On 64-bit x86, the kernel still has a 32-bit entry point, and switches to 64-bit mode itself (because of all the legacy crap on x86). On 64-bit ARM, that isn't the case, the kernel just has a 64-bit entry point, so the boot-loader has to switch to 64-bit mode.

@TheSin-
TheSin- commented Apr 14, 2016

ahh, okay thanks, what are the benefits from moving from that type of setup? Extra boot time? extra code? Just seems there is lots of work here to try and figure out things that x86 has been doing for years without and config feels or custom stubs etc etc

@Ferroin
Ferroin commented Apr 14, 2016

The choice is largely with the architecture designers. On x86, even the 64-bit processors start in 16-bit real mode. This was a design choice made to provide backwards comparability with existing 32-bit boot-loaders, which already had code to switch from real to protected mode prior to booting the OS (which in turn was because 32-bit x86 processors started in 16-bit mode so that you could still boot DOS directly on them). ARM however has none of that legacy stuff to deal with, and in fact, 64-bit ARM processors don't even have to support running 32-bit code (it's unlikely that such a processor will exist any time in the near future, but that's beside the point). As far as I understand it (and I might be wrong), the difference in the ARM boot stubs is to handle the different memory and addressing requirements between AArch32 mode and AArch64 mode (and then the differences between ARMv7 and ARMv6 on the 32-bit side).

@capnm
capnm commented Apr 15, 2016

I've started to write a documentation, everyone is invited to participate.
Raspberry Pi 3 ARM64 Support

@swarren
swarren commented Apr 15, 2016

@pelwell, is the switch to 0x80000 as the default 64-bit kernel load address permanent and not likely to change again? If so, I'll send a patch to fix U-Boot to use that address. If not, I'll hold off until things are stable.

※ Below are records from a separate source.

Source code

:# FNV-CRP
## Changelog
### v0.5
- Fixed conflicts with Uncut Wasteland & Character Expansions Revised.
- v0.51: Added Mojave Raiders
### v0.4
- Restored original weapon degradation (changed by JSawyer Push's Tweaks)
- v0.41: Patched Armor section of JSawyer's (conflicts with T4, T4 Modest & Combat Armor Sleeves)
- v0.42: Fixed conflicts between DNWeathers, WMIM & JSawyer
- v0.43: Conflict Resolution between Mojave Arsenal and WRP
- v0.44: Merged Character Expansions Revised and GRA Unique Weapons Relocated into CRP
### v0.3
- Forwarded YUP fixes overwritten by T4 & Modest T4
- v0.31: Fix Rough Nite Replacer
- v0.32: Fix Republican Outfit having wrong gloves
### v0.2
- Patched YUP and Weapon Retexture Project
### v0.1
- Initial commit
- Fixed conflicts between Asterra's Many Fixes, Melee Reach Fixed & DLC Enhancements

BUG: there appears to be no change at 0x100, I still believe it is expected
to load the DTB here.

@capnm, I believe the VC FW currently loads the DTB somewhere high in memory, not at 0x100. So, it's not surprising you don't see anything at 0x100. The reason is that DTBs don't always fit between 0x100 and 0x8000, so the FW moved where it put the DTB so it would always fit.

A firmware tester sounds interesting. I'm very slowly setting up a new server upon which I'll run Jenkins to automatically test U-Boot. I did idly wonder whether I should have it test firmware.git/boot/ too. Still, even if I did do that, I'd likely test only the single boot configuration I typically use, and it'll be quite some time before I get it going even if I do. You should go for it!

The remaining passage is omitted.